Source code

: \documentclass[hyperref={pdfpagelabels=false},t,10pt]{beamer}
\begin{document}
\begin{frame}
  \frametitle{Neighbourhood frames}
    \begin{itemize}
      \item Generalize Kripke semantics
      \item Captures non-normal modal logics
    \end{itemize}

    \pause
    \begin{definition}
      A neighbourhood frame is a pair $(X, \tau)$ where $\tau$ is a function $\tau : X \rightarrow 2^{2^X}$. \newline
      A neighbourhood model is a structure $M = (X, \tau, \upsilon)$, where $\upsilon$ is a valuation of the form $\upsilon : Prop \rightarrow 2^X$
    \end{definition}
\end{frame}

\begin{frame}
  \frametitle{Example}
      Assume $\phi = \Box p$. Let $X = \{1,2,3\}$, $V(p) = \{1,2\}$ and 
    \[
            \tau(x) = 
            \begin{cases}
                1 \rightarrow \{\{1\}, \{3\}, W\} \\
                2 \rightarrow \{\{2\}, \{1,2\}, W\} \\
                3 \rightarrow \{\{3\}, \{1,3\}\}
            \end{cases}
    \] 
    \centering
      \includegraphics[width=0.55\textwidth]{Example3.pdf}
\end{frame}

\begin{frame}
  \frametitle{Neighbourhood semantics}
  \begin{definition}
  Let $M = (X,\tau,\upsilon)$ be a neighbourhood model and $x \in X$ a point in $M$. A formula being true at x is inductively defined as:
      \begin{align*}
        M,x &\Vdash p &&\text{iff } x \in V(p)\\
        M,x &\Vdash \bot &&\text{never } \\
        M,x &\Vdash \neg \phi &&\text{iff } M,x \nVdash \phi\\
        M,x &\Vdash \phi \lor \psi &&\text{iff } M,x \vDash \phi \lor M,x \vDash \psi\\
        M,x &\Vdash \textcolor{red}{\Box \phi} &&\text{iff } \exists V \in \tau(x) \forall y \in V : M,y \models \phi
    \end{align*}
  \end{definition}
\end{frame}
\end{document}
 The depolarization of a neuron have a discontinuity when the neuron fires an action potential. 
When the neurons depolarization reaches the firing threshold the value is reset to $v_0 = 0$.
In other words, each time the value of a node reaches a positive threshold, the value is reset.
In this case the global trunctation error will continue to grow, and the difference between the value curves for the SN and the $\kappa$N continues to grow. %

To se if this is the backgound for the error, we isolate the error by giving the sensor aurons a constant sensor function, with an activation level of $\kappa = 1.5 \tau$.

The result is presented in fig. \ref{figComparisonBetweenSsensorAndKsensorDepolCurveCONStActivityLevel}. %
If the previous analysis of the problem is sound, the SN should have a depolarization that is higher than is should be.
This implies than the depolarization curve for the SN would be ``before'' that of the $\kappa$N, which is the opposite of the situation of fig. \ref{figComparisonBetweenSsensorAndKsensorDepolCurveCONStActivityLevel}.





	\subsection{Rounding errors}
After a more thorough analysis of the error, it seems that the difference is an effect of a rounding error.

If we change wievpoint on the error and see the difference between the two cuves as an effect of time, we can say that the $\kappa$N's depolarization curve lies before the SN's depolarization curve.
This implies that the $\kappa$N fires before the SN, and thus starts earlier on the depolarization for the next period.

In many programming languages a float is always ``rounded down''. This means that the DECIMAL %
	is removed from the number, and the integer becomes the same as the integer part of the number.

PROBLEM TO WORK ON. The entire listing above, every line of it, should be copied out exactly.

REPLY.
Source code

: \documentclass[hyperref={pdfpagelabels=false},t,10pt]{beamer}
\begin{document}
\begin{frame}
  \frametitle{Neighbourhood frames}
    \begin{itemize}
      \item Generalize Kripke semantics
      \item Captures non-normal modal logics
    \end{itemize}

    \pause
    \begin{definition}
      A neighbourhood frame is a pair $(X, \tau)$ where $\tau$ is a function $\tau : X \rightarrow 2^{2^X}$. \newline
      A neighbourhood model is a structure $M = (X, \tau, \upsilon)$, where $\upsilon$ is a valuation of the form $\upsilon : Prop \rightarrow 2^X$
    \end{definition}
\end{frame}

\begin{frame}
  \frametitle{Example}
      Assume $\phi = \Box p$. Let $X = \{1,2,3\}$, $V(p) = \{1,2\}$ and 
    \[
            \tau(x) = 
            \begin{cases}
                1 \rightarrow \{\{1\}, \{3\}, W\} \\
                2 \rightarrow \{\{2\}, \{1,2\}, W\} \\
                3 \rightarrow \{\{3\}, \{1,3\}\}
            \end{cases}
    \] 
    \centering
      \includegraphics[width=0.55\textwidth]{Example3.pdf}
\end{frame}

\begin{frame}
  \frametitle{Neighbourhood semantics}
  \begin{definition}
  Let $M = (X,\tau,\upsilon)$ be a neighbourhood model and $x \in X$ a point in $M$. A formula being true at x is inductively defined as:
      \begin{align*}
        M,x &\Vdash p &&\text{iff } x \in V(p)\\
        M,x &\Vdash \bot &&\text{never } \\
        M,x &\Vdash \neg \phi &&\text{iff } M,x \nVdash \phi\\
        M,x &\Vdash \phi \lor \psi &&\text{iff } M,x \vDash \phi \lor M,x \vDash \psi\\
        M,x &\Vdash \textcolor{red}{\Box \phi} &&\text{iff } \exists V \in \tau(x) \forall y \in V : M,y \models \phi
    \end{align*}
  \end{definition}
\end{frame}
\end{document}
 The depolarization of a neuron have a discontinuity when the neuron fires an action potential. 
When the neurons depolarization reaches the firing threshold the value is reset to $v_0 = 0$.
In other words, each time the value of a node reaches a positive threshold, the value is reset.
In this case the global trunctation error will continue to grow, and the difference between the value curves for the SN and the $\kappa$N continues to grow. %

To se if this is the backgound for the error, we isolate the error by giving the sensor aurons a constant sensor function, with an activation level of $\kappa = 1.5 \tau$.

The result is presented in fig. \ref{figComparisonBetweenSsensorAndKsensorDepolCurveCONStActivityLevel}. %
If the previous analysis of the problem is sound, the SN should have a depolarization that is higher than is should be.
This implies than the depolarization curve for the SN would be ``before'' that of the $\kappa$N, which is the opposite of the situation of fig. \ref{figComparisonBetweenSsensorAndKsensorDepolCurveCONStActivityLevel}.





	\subsection{Rounding errors}
After a more thorough analysis of the error, it seems that the difference is an effect of a rounding error.

If we change wievpoint on the error and see the difference between the two cuves as an effect of time, we can say that the $\kappa$N's depolarization curve lies before the SN's depolarization curve.
This implies that the $\kappa$N fires before the SN, and thus starts earlier on the depolarization for the next period.

In many programming languages a float is always ``rounded down''. This means that the DECIMAL %
	is removed from the number, and the integer becomes the same as the integer part of the number.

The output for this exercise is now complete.